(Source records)
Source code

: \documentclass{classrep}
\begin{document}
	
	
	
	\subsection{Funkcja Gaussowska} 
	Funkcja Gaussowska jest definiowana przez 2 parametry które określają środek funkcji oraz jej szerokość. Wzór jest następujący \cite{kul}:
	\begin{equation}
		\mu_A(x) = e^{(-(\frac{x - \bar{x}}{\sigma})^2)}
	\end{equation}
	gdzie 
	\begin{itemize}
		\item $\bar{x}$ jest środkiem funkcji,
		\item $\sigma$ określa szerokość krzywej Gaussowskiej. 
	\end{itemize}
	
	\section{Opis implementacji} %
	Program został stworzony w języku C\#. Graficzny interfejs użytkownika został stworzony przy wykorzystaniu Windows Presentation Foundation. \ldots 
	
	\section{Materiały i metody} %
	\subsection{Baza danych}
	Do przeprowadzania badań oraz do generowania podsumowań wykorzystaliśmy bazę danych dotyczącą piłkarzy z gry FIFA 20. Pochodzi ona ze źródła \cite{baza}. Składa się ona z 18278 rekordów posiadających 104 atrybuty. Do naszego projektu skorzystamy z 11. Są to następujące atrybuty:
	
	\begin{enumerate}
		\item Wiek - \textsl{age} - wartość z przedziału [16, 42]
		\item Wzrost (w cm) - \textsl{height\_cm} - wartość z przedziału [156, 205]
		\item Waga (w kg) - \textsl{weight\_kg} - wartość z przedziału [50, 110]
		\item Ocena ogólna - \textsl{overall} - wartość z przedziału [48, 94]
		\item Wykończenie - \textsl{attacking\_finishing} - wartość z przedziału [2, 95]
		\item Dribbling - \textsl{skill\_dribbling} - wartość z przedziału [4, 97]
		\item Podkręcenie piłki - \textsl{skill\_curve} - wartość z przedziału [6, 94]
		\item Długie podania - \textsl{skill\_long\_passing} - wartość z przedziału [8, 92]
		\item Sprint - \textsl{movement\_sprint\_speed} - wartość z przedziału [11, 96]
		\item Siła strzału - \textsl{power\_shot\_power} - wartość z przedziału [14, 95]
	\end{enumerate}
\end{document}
---
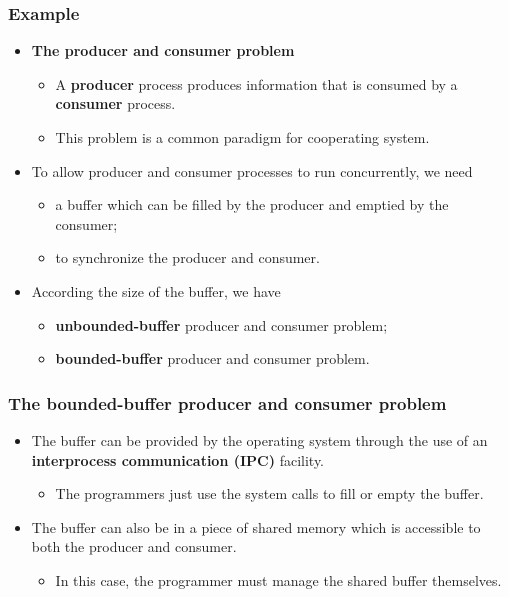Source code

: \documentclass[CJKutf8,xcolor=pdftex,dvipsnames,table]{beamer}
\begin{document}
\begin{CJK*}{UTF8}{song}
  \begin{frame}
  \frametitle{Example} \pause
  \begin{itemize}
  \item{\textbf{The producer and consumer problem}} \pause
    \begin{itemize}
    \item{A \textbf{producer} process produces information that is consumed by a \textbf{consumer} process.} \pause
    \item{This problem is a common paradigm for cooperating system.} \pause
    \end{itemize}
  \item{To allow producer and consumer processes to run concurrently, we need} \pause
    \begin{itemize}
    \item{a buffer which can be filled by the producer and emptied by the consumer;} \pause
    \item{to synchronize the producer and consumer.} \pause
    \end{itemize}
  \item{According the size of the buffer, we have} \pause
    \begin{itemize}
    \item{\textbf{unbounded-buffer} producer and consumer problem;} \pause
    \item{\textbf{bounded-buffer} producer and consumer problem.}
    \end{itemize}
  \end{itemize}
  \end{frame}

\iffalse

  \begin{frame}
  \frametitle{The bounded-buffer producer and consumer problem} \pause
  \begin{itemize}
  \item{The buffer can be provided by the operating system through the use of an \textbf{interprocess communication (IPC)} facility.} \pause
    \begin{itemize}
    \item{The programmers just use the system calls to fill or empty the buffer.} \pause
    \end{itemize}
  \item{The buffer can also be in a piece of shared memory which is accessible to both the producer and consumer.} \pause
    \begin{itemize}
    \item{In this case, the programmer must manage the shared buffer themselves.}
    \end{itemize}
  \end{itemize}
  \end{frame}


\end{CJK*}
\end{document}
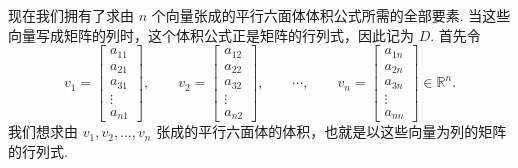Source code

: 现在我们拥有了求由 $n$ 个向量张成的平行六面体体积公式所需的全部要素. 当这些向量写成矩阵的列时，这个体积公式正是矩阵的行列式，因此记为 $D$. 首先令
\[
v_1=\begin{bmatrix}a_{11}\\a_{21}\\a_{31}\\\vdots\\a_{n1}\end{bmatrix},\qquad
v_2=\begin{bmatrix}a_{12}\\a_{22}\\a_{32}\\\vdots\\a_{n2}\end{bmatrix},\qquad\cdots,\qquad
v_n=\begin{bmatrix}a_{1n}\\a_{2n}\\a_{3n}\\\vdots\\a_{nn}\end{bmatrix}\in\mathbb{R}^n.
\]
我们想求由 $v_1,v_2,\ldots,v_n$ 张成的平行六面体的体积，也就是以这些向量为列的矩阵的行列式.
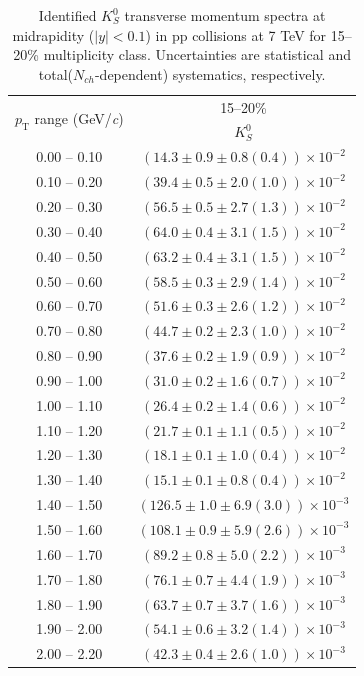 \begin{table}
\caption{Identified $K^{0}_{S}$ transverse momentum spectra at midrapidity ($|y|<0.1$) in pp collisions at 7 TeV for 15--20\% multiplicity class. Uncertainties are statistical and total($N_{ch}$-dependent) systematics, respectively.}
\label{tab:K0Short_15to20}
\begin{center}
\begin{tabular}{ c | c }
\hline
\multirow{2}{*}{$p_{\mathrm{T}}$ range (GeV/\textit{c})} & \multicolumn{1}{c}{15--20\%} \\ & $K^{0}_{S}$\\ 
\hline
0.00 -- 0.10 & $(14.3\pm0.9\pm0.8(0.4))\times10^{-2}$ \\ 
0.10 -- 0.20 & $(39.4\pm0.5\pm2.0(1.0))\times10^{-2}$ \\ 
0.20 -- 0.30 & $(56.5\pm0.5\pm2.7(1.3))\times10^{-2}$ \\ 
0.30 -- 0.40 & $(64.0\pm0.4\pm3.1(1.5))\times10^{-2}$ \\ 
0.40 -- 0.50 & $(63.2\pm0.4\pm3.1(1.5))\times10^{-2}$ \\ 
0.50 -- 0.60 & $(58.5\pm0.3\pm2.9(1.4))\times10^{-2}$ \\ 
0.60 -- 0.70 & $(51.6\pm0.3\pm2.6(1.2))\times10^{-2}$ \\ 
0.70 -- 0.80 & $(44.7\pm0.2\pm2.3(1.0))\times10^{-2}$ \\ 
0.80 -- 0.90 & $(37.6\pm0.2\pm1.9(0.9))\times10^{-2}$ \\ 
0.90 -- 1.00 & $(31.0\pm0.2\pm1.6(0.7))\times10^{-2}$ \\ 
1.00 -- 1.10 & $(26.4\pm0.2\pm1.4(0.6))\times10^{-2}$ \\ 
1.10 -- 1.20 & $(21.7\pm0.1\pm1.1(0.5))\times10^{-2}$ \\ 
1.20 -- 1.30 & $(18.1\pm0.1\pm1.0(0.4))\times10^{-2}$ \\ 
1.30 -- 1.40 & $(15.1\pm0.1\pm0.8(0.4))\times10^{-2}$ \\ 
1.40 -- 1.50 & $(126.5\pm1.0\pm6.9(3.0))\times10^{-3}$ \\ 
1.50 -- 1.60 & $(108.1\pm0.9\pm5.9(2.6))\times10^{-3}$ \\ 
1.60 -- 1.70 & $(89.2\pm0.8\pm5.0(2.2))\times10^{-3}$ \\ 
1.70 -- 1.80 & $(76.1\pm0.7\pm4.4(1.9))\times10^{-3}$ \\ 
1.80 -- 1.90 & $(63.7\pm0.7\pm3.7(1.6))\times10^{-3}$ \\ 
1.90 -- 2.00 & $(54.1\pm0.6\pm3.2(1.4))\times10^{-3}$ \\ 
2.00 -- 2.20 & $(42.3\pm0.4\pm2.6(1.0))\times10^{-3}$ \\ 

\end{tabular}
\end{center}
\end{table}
* * *
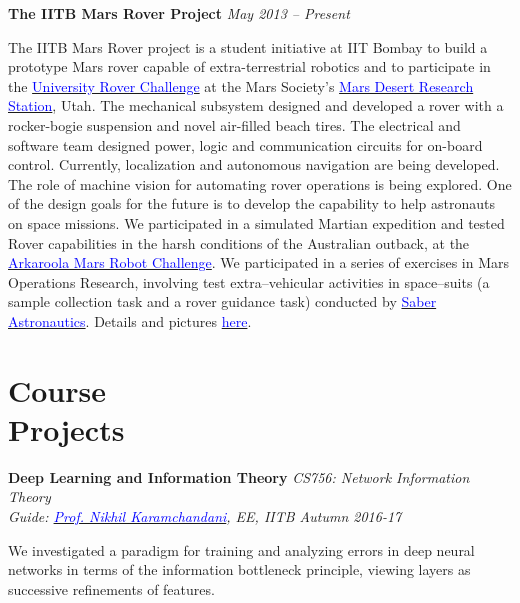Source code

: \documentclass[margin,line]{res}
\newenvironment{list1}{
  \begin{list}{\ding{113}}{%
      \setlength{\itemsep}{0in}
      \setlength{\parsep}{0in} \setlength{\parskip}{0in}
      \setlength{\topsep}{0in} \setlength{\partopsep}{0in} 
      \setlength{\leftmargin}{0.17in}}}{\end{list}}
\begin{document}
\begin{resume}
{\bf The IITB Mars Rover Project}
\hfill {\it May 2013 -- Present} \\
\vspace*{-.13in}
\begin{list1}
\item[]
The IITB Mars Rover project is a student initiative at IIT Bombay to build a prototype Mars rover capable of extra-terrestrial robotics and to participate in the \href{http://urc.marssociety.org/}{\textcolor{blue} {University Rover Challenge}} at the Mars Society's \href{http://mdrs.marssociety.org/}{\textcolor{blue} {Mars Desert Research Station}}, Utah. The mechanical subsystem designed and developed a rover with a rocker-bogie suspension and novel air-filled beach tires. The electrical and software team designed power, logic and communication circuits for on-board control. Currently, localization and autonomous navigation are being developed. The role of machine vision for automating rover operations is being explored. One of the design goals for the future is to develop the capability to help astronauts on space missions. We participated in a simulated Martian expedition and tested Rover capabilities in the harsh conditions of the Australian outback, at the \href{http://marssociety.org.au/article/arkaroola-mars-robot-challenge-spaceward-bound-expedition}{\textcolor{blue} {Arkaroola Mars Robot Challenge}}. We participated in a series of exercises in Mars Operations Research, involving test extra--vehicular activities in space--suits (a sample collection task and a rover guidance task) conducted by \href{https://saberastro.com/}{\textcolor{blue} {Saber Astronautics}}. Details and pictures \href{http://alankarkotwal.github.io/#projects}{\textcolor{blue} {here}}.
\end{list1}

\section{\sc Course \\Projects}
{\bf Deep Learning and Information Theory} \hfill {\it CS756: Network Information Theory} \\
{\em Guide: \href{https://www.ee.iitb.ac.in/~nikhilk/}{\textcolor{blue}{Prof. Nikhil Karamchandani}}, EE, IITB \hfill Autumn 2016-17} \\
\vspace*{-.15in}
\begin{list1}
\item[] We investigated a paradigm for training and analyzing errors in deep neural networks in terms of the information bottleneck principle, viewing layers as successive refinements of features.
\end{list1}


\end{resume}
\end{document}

What this task involves
Copy out every line of the data that includes "ldots".

Solution to this problem
	Program został stworzony w języku C\#. Graficzny interfejs użytkownika został stworzony przy wykorzystaniu Windows Presentation Foundation. \ldots 
我们想求由 $v_1,v_2,\ldots,v_n$ 张成的平行六面体的体积，也就是以这些向量为列的矩阵的行列式.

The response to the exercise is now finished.